Provided entries
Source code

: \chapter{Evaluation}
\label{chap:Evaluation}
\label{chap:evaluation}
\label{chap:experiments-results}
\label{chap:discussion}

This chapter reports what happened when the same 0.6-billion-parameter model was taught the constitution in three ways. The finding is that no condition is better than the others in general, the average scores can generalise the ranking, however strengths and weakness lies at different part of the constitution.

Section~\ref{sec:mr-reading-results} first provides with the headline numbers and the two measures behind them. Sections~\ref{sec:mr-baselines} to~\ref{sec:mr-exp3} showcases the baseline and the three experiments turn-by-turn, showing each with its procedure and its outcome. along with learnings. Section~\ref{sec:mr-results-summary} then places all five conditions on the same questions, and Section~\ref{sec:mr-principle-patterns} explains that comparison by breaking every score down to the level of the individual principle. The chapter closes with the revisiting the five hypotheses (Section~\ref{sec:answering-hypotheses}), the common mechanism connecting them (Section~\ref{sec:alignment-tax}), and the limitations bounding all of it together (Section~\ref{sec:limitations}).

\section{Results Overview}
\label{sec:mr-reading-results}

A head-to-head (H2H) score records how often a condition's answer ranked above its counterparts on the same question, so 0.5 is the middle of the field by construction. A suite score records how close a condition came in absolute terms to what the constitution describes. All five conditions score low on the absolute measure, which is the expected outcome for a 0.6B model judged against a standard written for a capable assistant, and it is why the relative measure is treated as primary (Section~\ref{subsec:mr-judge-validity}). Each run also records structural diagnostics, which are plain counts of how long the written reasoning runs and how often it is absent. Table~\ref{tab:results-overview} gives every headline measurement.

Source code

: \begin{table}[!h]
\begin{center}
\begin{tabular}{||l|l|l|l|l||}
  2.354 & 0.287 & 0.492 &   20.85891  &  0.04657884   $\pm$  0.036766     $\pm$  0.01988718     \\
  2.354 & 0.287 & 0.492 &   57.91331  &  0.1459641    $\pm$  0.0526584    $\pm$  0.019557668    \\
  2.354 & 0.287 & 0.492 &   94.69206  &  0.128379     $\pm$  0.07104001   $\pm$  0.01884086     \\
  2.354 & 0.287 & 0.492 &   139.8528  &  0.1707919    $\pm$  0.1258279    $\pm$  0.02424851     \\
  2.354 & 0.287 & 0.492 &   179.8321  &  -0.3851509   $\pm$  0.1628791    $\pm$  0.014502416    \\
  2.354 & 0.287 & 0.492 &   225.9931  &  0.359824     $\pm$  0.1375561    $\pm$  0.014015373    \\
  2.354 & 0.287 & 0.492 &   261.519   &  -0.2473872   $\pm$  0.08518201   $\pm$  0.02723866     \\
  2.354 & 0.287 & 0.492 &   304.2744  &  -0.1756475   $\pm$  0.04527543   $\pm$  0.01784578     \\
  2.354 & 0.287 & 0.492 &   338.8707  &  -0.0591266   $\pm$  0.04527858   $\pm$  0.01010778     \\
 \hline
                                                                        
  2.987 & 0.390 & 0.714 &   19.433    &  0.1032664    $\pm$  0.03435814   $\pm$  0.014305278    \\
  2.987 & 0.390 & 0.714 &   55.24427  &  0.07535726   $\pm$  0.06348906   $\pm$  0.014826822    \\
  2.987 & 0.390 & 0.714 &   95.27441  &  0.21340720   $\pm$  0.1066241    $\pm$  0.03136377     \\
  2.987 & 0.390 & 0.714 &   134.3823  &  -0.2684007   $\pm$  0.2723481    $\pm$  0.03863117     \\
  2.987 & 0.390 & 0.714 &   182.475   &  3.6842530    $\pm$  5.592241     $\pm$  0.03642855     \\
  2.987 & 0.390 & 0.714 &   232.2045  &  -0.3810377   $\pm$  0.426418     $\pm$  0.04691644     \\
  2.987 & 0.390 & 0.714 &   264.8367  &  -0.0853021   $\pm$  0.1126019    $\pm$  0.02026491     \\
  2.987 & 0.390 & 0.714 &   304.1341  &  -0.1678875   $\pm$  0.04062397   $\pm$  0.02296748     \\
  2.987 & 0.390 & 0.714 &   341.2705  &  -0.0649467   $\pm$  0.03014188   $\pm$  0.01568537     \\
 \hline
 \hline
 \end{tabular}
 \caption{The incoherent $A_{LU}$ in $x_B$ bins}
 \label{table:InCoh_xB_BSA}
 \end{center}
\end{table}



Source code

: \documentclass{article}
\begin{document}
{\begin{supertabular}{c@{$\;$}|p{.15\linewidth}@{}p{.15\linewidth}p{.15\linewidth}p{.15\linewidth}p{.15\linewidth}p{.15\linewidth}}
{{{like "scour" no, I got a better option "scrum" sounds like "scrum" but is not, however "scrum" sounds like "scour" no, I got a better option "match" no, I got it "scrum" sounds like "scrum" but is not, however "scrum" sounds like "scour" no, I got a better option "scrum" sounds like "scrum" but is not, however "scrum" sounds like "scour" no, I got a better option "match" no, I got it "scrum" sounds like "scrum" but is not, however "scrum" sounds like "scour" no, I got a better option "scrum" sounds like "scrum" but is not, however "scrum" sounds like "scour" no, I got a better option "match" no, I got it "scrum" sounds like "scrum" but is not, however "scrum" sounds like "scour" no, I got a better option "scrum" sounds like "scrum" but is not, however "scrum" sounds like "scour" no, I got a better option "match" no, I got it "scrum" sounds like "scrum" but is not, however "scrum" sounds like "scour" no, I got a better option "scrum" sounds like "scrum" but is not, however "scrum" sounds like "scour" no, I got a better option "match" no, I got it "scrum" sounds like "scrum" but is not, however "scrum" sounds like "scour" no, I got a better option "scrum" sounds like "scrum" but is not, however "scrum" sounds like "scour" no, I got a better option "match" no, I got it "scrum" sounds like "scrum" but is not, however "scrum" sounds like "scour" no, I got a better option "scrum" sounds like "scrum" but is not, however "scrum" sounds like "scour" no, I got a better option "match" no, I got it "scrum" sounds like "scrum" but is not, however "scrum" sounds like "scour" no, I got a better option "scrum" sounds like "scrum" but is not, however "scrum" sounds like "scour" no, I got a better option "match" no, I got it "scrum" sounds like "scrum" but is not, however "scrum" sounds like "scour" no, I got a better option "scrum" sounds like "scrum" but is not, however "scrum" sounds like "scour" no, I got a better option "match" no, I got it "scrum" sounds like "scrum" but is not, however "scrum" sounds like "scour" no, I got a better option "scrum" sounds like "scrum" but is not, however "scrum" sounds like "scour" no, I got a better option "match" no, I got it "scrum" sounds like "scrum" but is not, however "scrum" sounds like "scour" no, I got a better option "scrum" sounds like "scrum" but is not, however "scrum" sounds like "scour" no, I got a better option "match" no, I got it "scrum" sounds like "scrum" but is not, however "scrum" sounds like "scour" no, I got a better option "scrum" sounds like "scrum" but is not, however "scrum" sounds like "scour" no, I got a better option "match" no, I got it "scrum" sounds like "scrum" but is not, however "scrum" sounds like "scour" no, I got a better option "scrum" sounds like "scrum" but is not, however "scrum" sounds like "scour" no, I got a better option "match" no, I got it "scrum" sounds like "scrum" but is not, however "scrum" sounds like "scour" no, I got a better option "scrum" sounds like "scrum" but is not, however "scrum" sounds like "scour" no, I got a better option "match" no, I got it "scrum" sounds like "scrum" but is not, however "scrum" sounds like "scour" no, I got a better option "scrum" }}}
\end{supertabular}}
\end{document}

Task requirements
Among the lines above, find each one containing the string "label" and copy it.

Answer to this exercise
\label{chap:Evaluation}
\label{chap:evaluation}
\label{chap:experiments-results}
\label{chap:discussion}
\label{sec:mr-reading-results}
 \label{table:InCoh_xB_BSA}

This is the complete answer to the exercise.